There is difference between 'a' (a character) and "a" (a string having two characters a and \0). ch=="a" comparison will be evaluated to false because in this expression "a" will converted to pointer to its first element and of course that address is not a character but a hexadecimal number.
Change it to
if(ch=='a')
#include <stdio.h>
#include <string.h>
main()
{
printf("%d \n ",sizeof(' '));
printf("%d ",sizeof(""));
}
output:
4
1
Why o/p is coming 4 for 1st printf and moreover if i am giving it as '' it is showing error as error: empty character constant but for double quote blank i.e. without any space is fine no error?
The ' ' is example of integer character constant, which has type int (it's not converted, it has such type). Second is "" character literal, which contains only one character i.e. null character and since sizeof(char) is guaranteed to be 1, the size of whole array is 1 as well.
' ' is converted to an integer character constant(hence 4 bytes on your machine), "" is empty character array, which is still 1 byte('\0') terminated.
Here in below check the difference
#include<stdio.h>
int main()
{
char a= 'b';
printf("%d %d %d", sizeof(a),sizeof('b'), sizeof("a"));
return 0;
}
here a is defined as character whose data type size is 1 byte.
But 'b' is character constant. A character constant is an integer,The value of a character constant is the numeric value of the character in the machine's character set. sizeof char constant is nothing but int which is 4 byte
this is string literals "a" ---> array character whose size is number of character + \0 (NULL). Here its 2
This is answered in Size of character ('a') in C/C++
In C, the type of a character constant like 'a' is actually an int, with size of 4 (or some other implementation-dependent value). In C++, the type is char, with size of 1. This is one of many small differences between the two languages.

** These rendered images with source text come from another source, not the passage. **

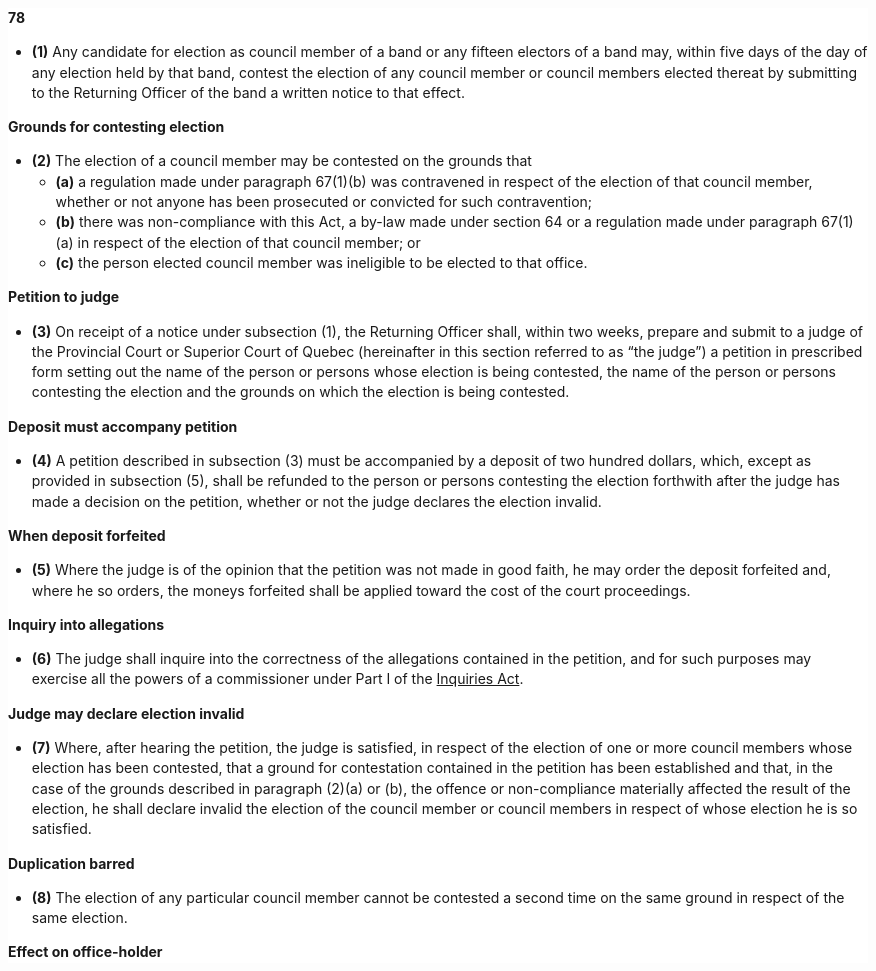 **78** 

- **(1)** Any candidate for election as council member of a band or any fifteen electors of a band may, within five days of the day of any election held by that band, contest the election of any council member or council members elected thereat by submitting to the Returning Officer of the band a written notice to that effect.

**Grounds for contesting election**

- **(2)** The election of a council member may be contested on the grounds that
	- **(a)** a regulation made under paragraph 67(1)(b) was contravened in respect of the election of that council member, whether or not anyone has been prosecuted or convicted for such contravention;
	- **(b)** there was non-compliance with this Act, a by-law made under section 64 or a regulation made under paragraph 67(1)(a) in respect of the election of that council member; or
	- **(c)** the person elected council member was ineligible to be elected to that office.

**Petition to judge**

- **(3)** On receipt of a notice under subsection (1), the Returning Officer shall, within two weeks, prepare and submit to a judge of the Provincial Court or Superior Court of Quebec (hereinafter in this section referred to as “the judge”) a petition in prescribed form setting out the name of the person or persons whose election is being contested, the name of the person or persons contesting the election and the grounds on which the election is being contested.

**Deposit must accompany petition**

- **(4)** A petition described in subsection (3) must be accompanied by a deposit of two hundred dollars, which, except as provided in subsection (5), shall be refunded to the person or persons contesting the election forthwith after the judge has made a decision on the petition, whether or not the judge declares the election invalid.

**When deposit forfeited**

- **(5)** Where the judge is of the opinion that the petition was not made in good faith, he may order the deposit forfeited and, where he so orders, the moneys forfeited shall be applied toward the cost of the court proceedings.

**Inquiry into allegations**

- **(6)** The judge shall inquire into the correctness of the allegations contained in the petition, and for such purposes may exercise all the powers of a commissioner under Part I of the [Inquiries Act](/en/Acts/Revised%20Statutes%20of%20Canada/I/I-11.md).

**Judge may declare election invalid**

- **(7)** Where, after hearing the petition, the judge is satisfied, in respect of the election of one or more council members whose election has been contested, that a ground for contestation contained in the petition has been established and that, in the case of the grounds described in paragraph (2)(a) or (b), the offence or non-compliance materially affected the result of the election, he shall declare invalid the election of the council member or council members in respect of whose election he is so satisfied.

**Duplication barred**

- **(8)** The election of any particular council member cannot be contested a second time on the same ground in respect of the same election.

**Effect on office-holder**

The 'space', or 'any single character', is actually of type integer, equal to the ASCII value of that character. So it's size will be 4 bytes.
If you create a character variable and store a character in it, then only it is stored in 1 byte memory.
char ch;
ch=' ';
printf("%d",sizeof(ch));
//outputs 1
For anything to be a string, it must be terminated with a null character represented as '\0'.
If we write a string "hello", it is actually stored as 'h' 'e' 'l' 'l' 'o' '\0', so that the system knows string ends after the 'o' in "hello" and it stops reading when null character comes. The length of this string is still 5 if you use strlen() function but actually the sizeof(string) is 6 bytes.
When we create an empty string, like "", it's length is 0 but size is 1 byte as it must terminate where it starts, i.e. at 0th character.
Hence an empty string consists of only one character, that is null character, giving size 1 byte.
From C Traps and Pitfalls
Single and double quotes mean very different things in C.
A Character enclosed in single quotes is just a another way of writing the integer that corresponds to the given character in ASCII implementation. Thus ' ' means exactly same thing as 32.
On the other hand, A string enclosed in double quotes is a short-hand way of writing a pointer to the initial character of a nameless array that has been initialized with the characters between the quotes and an extra character whose binary value is zero. Thus writing "" that is empty string still has '\0' character whose size is one.
because of in 1st case there is a character that's why sizeof operator is take the SACII value of character and it's take as an integer so in 1st case it will give you 4.
in 2nd case sizeof operator take as a string and in string there is no data means it's understood NULL string , so NULL string size is 1, that's why it will give you answer as a 1.